The barrier command 608 may be a task in either the first task set
601 or the second task set 603. The barrier command 608 prevents
the SPUS from working on tasks in the second task 603 set before
the tasks from the first task set 601 have been completed.
It is possible for multiple task sets to be processed in parallel.
In such a case, it is important for the barrier command to
distinguish between tasks that must be synchronized with each other
and those that don't. To facilitate this distinction, a barrier
command may be characterized by a tag mask that identifies those
task sets that need to be synchronized. The barrier command only
synchronizes those tasks that are included in the tag mask. For
example, a barrier mask of 0xFFFFFFF may affect all tasks, while a
barrier mask of 1<<2(0.times.4) only affects tasks
characterized by a tag value of 2. FIG. 6B illustrates an example
of the use of barrier tag masks to selectively synchronize multiple
task sets. As in FIG. 6A, a first task set 601 produces generates
data 606 that serves as input for a second task set 603. However,
other task sets 611, 612 are being processed in parallel with the
first task set 601. In this example, the output of the first task
set 601 need not be synchronized with the input to task set 612.
Thus the barrier command 608 between the first and second task sets
601, 602 has a tag mask that restricts its affect to the first task
set 601. An SPU will be prevented from working on tasks in,the
second task set 602 until the first task set 601 has been
completed.
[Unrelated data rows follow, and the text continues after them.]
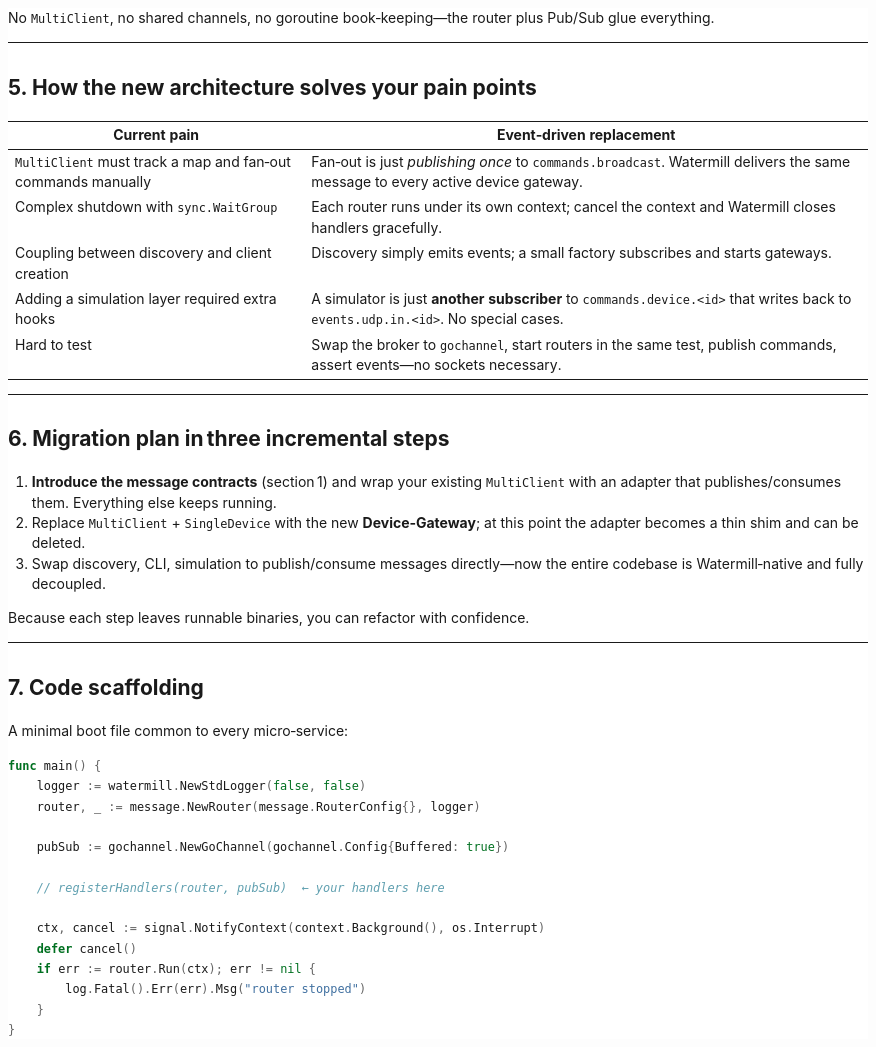 No `MultiClient`, no shared channels, no goroutine book‑keeping—the router plus Pub/Sub glue everything.

---

## 5. How the new architecture solves your pain points

| Current pain                                                 | Event‑driven replacement                                                                                                         |
| ------------------------------------------------------------ | -------------------------------------------------------------------------------------------------------------------------------- |
| `MultiClient` must track a map and fan‑out commands manually | Fan‑out is just *publishing once* to `commands.broadcast`. Watermill delivers the same message to every active device gateway.   |
| Complex shutdown with `sync.WaitGroup`                       | Each router runs under its own context; cancel the context and Watermill closes handlers gracefully.                             |
| Coupling between discovery and client creation               | Discovery simply emits events; a small factory subscribes and starts gateways.                                                   |
| Adding a simulation layer required extra hooks               | A simulator is just **another subscriber** to `commands.device.<id>` that writes back to `events.udp.in.<id>`. No special cases. |
| Hard to test                                                 | Swap the broker to `gochannel`, start routers in the same test, publish commands, assert events—no sockets necessary.            |

---

## 6. Migration plan in three incremental steps

1. **Introduce the message contracts** (section 1) and wrap your existing `MultiClient` with an adapter that publishes/consumes them. Everything else keeps running.
2. Replace `MultiClient` + `SingleDevice` with the new **Device‑Gateway**; at this point the adapter becomes a thin shim and can be deleted.
3. Swap discovery, CLI, simulation to publish/consume messages directly—now the entire codebase is Watermill‑native and fully decoupled.

Because each step leaves runnable binaries, you can refactor with confidence.

---

## 7. Code scaffolding

A minimal boot file common to every micro‑service:

```go
func main() {
    logger := watermill.NewStdLogger(false, false)
    router, _ := message.NewRouter(message.RouterConfig{}, logger)

    pubSub := gochannel.NewGoChannel(gochannel.Config{Buffered: true})

    // registerHandlers(router, pubSub)  ← your handlers here

    ctx, cancel := signal.NotifyContext(context.Background(), os.Interrupt)
    defer cancel()
    if err := router.Run(ctx); err != nil {
        log.Fatal().Err(err).Msg("router stopped")
    }
}
```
However, an SPU can do work on other tasks sets not
covered by the tag mask of the barrier command 608.
High performance processing can be achieved with embodiments that
take advantage of code and/or data affinity. As used herein, "code
affinity" refers to a situation where an SPU already has loaded in
its associated local store the program code associated with a
particular task. Where an SPU has code affinity with a particular
task, it only has to DMA transfer the requisite data for the task.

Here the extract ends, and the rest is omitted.